(Saved data entries)

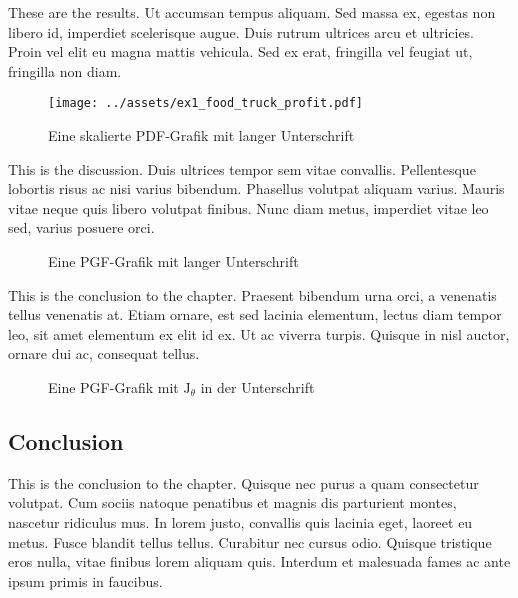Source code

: These are the results. Ut accumsan tempus aliquam. Sed massa ex,
egestas non libero id, imperdiet scelerisque augue. Duis rutrum
ultrices arcu et ultricies. Proin vel elit eu magna mattis vehicula.
Sed ex erat, fringilla vel feugiat ut, fringilla non diam.

\begin{figure}[]
\hypertarget{ref_a_scaled_pdf_figure}{%
\centering
\texttt{[image: ../assets/ex1\_food\_truck\_profit.pdf]}
\caption[Eine skalierte PDF-Grafik]{Eine skalierte PDF-Grafik mit langer Unterschrift
\autocite[vgl.][13]{Perez_PythonEcosystem_2011}}\label{ref_a_scaled_pdf_figure}
}
\end{figure}

This is the discussion. Duis ultrices tempor sem vitae convallis.
Pellentesque lobortis risus ac nisi varius bibendum. Phasellus
volutpat aliquam varius. Mauris vitae neque quis libero volutpat
finibus. Nunc diam metus, imperdiet vitae leo sed, varius posuere
orci.

\begin{figure}[]
\hypertarget{ref_a_pgf_figure}{%
\centering

\caption[Eine PGF-Grafik]{Eine PGF-Grafik mit langer Unterschrift}\label{ref_a_pgf_figure}
}
\end{figure}

This is the conclusion to the chapter. Praesent bibendum urna orci,
a venenatis tellus venenatis at. Etiam ornare, est sed lacinia
elementum, lectus diam tempor leo, sit amet elementum ex elit id ex.
Ut ac viverra turpis. Quisque in nisl auctor, ornare dui ac,
consequat tellus.

\begin{figure}[]
\hypertarget{ref_a_mathy_pgf_figure}{%
\centering

\caption[Eine PGF-Grafik mit \(\mathrm{J}_\theta\)]{Eine PGF-Grafik mit \(\mathrm{J}_\theta\) in der Unterschrift}\label{ref_a_mathy_pgf_figure}
}
\end{figure}

\hypertarget{conclusion-1}{%
\subsection{Conclusion}\label{conclusion-1}}

This is the conclusion to the chapter. Quisque nec purus a quam
consectetur volutpat. Cum sociis natoque penatibus et magnis dis
parturient montes, nascetur ridiculus mus. In lorem justo, convallis
quis lacinia eget, laoreet eu metus. Fusce blandit tellus tellus.
Curabitur nec cursus odio. Quisque tristique eros nulla, vitae
finibus lorem aliquam quis. Interdum et malesuada fames ac ante
ipsum primis in faucibus.

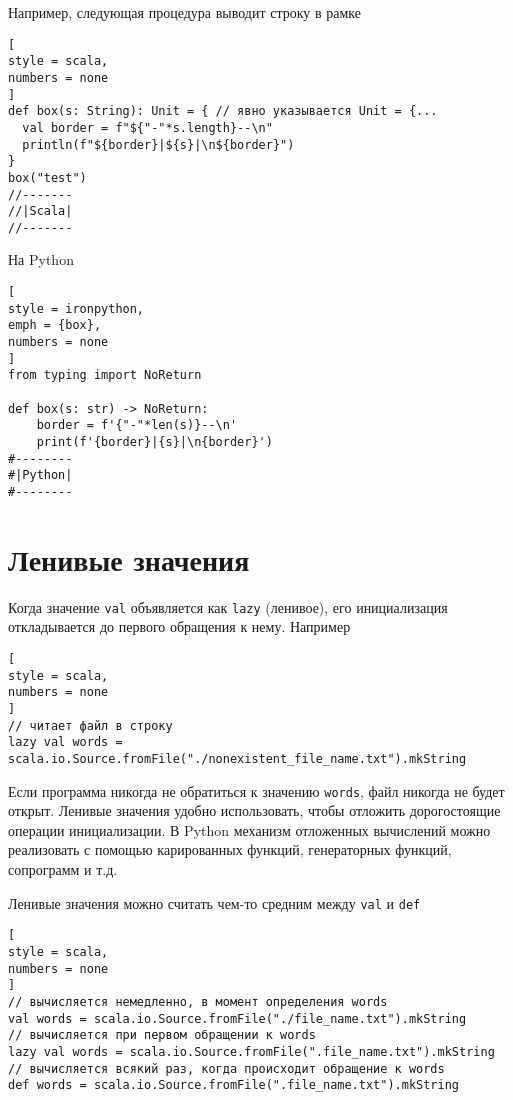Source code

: \documentclass[%
	11pt,
	a4paper,
	utf8,
		]{article}
\begin{document}

Например, следующая процедура выводит строку в рамке
\begin{lstlisting}[
style = scala,
numbers = none
]
def box(s: String): Unit = { // явно указывается Unit = {...
  val border = f"${"-"*s.length}--\n"
  println(f"${border}|${s}|\n${border}")
}
box("test")
//-------
//|Scala|
//-------
\end{lstlisting}

На Python
\begin{lstlisting}[
style = ironpython,
emph = {box},
numbers = none
]
from typing import NoReturn

def box(s: str) -> NoReturn:
    border = f'{"-"*len(s)}--\n'
    print(f'{border}|{s}|\n{border}')
#--------
#|Python|
#--------
\end{lstlisting}

\section{Ленивые значения}

Когда значение \texttt{val} объявляется как \texttt{lazy} (ленивое), его инициализация откладывается до первого обращения к нему. Например
\begin{lstlisting}[
style = scala,
numbers = none
]
// читает файл в строку
lazy val words = scala.io.Source.fromFile("./nonexistent_file_name.txt").mkString
\end{lstlisting}

Если программа никогда не обратиться к значению \texttt{words}, файл никогда не будет открыт. Ленивые значения удобно использовать, чтобы отложить дорогостоящие операции инициализации. В Python механизм отложенных вычислений можно реализовать с помощью карированных функций, генераторных функций, сопрограмм и т.д.

Ленивые значения можно считать чем-то средним между \texttt{val} и \texttt{def}
\begin{lstlisting}[
style = scala,
numbers = none
]
// вычисляется немедленно, в момент определения words
val words = scala.io.Source.fromFile("./file_name.txt").mkString 
// вычисляется при первом обращении к words
lazy val words = scala.io.Source.fromFile(".file_name.txt").mkString
// вычисляется всякий раз, когда происходит обращение к words
def words = scala.io.Source.fromFile(".file_name.txt").mkString
\end{lstlisting}
\end{document}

Problem to solve
Using the records above, report each line that contains the word "lacinia" by copying it.

Expected output
a venenatis tellus venenatis at. Etiam ornare, est sed lacinia
quis lacinia eget, laoreet eu metus. Fusce blandit tellus tellus.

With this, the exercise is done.